- _Activity_
Scan the entries below and state how many lines contain "Emitted". No other output.

Records from a collection:

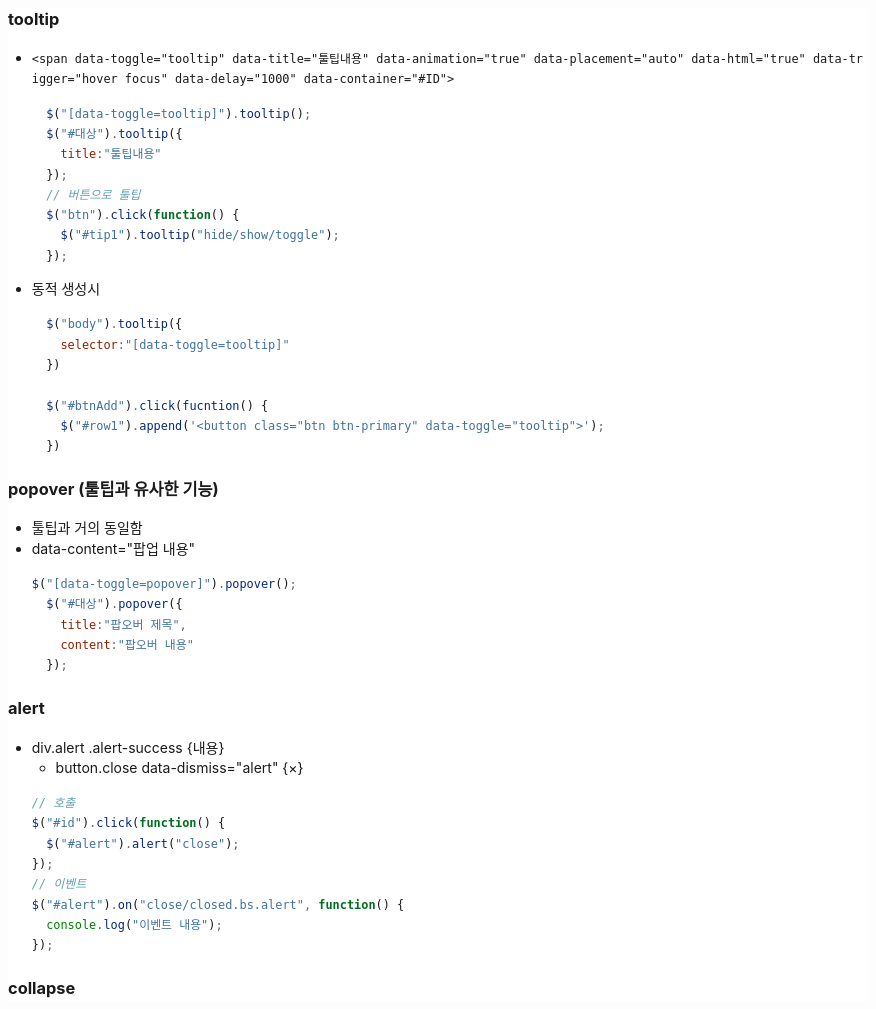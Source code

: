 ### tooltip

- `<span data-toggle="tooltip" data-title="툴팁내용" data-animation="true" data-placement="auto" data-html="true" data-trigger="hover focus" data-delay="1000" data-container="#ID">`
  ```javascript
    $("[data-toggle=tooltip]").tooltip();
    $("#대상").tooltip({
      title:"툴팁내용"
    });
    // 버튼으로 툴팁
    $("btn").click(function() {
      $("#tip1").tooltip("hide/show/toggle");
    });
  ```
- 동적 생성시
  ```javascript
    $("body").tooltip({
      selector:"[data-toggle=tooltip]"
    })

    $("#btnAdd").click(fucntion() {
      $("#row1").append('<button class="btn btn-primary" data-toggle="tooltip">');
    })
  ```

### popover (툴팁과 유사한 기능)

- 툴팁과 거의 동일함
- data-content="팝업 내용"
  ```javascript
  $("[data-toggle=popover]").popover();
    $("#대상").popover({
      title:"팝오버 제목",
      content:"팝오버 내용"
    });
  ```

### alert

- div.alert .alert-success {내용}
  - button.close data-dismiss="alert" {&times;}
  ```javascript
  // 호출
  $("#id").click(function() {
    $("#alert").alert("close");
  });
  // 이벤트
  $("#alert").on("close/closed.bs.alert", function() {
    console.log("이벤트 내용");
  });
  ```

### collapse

--

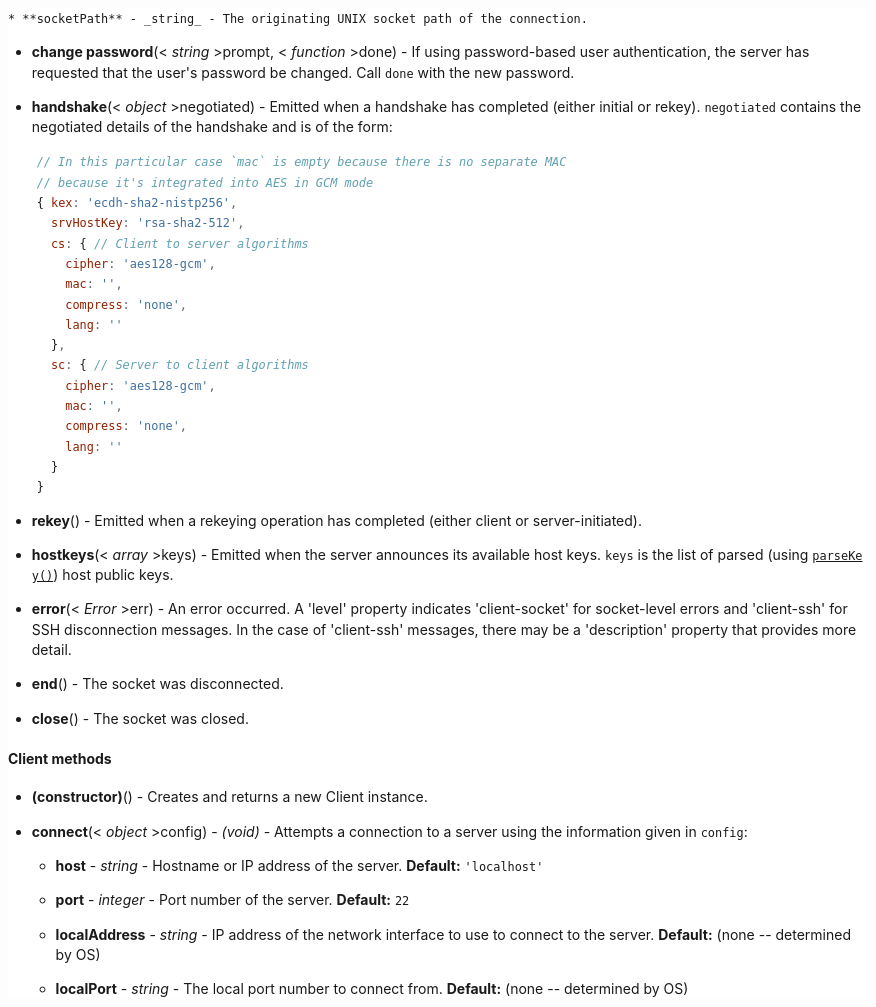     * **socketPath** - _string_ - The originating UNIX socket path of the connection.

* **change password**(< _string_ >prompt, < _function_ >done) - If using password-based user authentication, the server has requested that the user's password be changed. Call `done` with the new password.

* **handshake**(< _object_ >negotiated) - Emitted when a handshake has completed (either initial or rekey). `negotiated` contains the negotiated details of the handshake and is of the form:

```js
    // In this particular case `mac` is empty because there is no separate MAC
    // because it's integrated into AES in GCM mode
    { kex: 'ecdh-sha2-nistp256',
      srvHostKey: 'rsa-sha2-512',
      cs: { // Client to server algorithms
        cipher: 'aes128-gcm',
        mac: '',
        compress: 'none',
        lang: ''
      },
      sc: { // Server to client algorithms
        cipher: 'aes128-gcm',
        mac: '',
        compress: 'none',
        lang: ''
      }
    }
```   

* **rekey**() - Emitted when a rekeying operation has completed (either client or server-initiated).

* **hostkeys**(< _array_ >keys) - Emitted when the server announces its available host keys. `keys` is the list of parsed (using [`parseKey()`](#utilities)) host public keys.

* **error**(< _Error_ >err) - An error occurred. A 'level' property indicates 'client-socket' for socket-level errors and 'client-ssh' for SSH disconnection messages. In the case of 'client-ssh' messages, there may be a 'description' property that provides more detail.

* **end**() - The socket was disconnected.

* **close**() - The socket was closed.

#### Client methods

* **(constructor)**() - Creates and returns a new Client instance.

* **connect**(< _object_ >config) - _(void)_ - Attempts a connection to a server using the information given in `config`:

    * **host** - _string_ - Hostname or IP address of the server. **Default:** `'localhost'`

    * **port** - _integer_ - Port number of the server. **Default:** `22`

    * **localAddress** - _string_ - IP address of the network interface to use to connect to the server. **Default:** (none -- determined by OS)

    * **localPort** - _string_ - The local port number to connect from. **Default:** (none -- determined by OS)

- _Exercise answer_
3